- [Task objective]: Where a line below carries the word "completionBlock", include it in the count, then give the count alone.

[Saved data entries]

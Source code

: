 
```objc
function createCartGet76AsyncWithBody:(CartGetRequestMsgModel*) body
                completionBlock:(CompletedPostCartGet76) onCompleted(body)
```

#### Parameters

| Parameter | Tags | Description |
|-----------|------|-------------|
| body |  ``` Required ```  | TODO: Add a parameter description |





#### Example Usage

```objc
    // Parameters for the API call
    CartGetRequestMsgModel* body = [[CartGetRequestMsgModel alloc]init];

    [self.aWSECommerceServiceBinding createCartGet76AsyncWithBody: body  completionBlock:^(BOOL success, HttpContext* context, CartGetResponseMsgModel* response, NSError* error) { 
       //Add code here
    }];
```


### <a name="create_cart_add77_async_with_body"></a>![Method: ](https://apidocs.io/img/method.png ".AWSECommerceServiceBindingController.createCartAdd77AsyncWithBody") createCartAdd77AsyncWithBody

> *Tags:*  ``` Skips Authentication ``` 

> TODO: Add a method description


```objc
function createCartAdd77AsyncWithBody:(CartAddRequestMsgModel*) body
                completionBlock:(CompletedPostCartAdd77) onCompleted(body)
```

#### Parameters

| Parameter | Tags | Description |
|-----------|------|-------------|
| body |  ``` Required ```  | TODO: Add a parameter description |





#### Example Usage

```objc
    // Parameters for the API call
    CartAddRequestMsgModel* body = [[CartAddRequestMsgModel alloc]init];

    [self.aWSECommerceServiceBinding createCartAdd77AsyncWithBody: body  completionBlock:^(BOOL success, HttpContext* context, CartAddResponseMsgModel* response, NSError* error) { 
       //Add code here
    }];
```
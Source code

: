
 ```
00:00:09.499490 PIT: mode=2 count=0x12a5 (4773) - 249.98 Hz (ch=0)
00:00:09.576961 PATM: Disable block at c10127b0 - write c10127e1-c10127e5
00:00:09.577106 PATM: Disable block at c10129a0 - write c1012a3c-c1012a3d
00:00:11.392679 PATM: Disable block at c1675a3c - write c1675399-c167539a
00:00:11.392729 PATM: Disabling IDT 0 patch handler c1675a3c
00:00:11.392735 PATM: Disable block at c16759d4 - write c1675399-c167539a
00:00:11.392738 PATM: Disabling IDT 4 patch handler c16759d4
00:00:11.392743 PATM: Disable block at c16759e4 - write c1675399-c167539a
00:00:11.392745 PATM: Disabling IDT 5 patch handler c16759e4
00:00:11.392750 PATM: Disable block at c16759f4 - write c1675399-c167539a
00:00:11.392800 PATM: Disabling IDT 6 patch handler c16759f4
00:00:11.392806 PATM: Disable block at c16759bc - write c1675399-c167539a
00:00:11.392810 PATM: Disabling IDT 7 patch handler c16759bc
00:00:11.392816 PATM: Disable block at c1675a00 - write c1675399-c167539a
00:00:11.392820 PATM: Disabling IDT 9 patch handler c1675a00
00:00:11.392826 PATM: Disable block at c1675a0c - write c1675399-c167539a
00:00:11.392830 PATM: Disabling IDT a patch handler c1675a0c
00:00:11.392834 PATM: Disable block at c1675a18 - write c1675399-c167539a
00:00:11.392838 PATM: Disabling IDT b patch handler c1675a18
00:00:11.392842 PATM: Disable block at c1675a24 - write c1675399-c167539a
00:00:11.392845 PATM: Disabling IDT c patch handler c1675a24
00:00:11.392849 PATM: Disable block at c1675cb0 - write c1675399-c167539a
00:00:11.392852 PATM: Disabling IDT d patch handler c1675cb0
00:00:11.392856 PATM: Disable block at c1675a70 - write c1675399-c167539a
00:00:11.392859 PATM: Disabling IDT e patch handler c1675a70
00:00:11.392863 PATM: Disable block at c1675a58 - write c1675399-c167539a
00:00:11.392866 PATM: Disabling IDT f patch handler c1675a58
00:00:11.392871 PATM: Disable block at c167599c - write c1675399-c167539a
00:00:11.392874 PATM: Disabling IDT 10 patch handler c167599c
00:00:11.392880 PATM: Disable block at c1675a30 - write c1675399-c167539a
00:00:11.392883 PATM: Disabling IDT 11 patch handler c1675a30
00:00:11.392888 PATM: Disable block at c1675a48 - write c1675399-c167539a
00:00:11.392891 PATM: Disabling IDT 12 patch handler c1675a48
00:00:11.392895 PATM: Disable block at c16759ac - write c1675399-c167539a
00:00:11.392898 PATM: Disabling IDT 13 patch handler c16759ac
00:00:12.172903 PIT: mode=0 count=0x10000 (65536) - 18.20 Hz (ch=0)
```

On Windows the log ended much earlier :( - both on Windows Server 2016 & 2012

- [Exercise answer]: 4